#### [THE TASK]
Scan the records for lines holding "Having". Say how many there are and give nothing else.

[Saved data entries]
▼▼▼

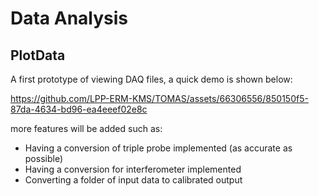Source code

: # Data Analysis

## PlotData

A first prototype of viewing DAQ files, a quick demo is shown below:

https://github.com/LPP-ERM-KMS/TOMAS/assets/66306556/850150f5-87da-4634-bd96-ea4eeef02e8c



more features will be added such as:

- Having a conversion of triple probe implemented (as accurate as possible)
- Having a conversion for interferometer implemented
- Converting a folder of input data to calibrated output
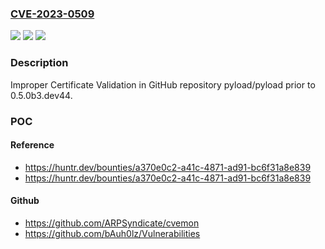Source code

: ### [CVE-2023-0509](https://cve.mitre.org/cgi-bin/cvename.cgi?name=CVE-2023-0509)
![](https://img.shields.io/static/v1?label=Product&message=pyload%2Fpyload&color=blue)
![](https://img.shields.io/static/v1?label=Version&message=%3C%200.5.0b3.dev44%20&color=brighgreen)
![](https://img.shields.io/static/v1?label=Vulnerability&message=CWE-295%20Improper%20Certificate%20Validation&color=brighgreen)

### Description

Improper Certificate Validation in GitHub repository pyload/pyload prior to 0.5.0b3.dev44.

### POC

#### Reference
- https://huntr.dev/bounties/a370e0c2-a41c-4871-ad91-bc6f31a8e839
- https://huntr.dev/bounties/a370e0c2-a41c-4871-ad91-bc6f31a8e839

#### Github
- https://github.com/ARPSyndicate/cvemon
- https://github.com/bAuh0lz/Vulnerabilities

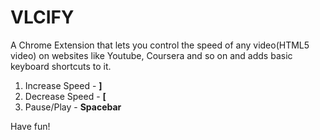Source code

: # VLCIFY
A Chrome Extension that lets you control the speed of any video(HTML5 video) on websites like Youtube, Coursera and so on and adds basic keyboard shortcuts to it.

1. Increase Speed - **]**
2. Decrease Speed - **[**
3. Pause/Play - **Spacebar**

Have fun!
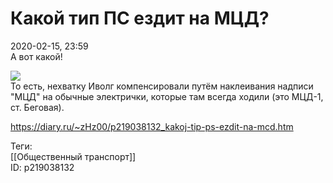 Какой тип ПС ездит на МЦД?
===========================

   
 2020-02-15, 23:59   
  А вот какой!   
   
   [![](https://i.imgur.com/DzHXELMl.jpg)](https://i.imgur.com/DzHXELM.jpg)     
 То есть, нехватку Иволг компенсировали путём наклеивания надписи "МЦД" на обычные электрички, которые там всегда ходили (это МЦД-1, ст. Беговая).   
    
 <https://diary.ru/~zHz00/p219038132_kakoj-tip-ps-ezdit-na-mcd.htm>   
   
 Теги:   
 [[Общественный транспорт]]   
 ID: p219038132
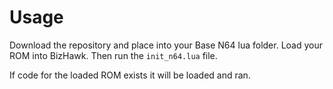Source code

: # Usage
Download the repository and place into your Base N64 lua folder.
Load your ROM into BizHawk.
Then run the `init_n64.lua` file.

If code for the loaded ROM exists it will be loaded and ran.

▲▲▲

#### [OUTPUT BELOW]
2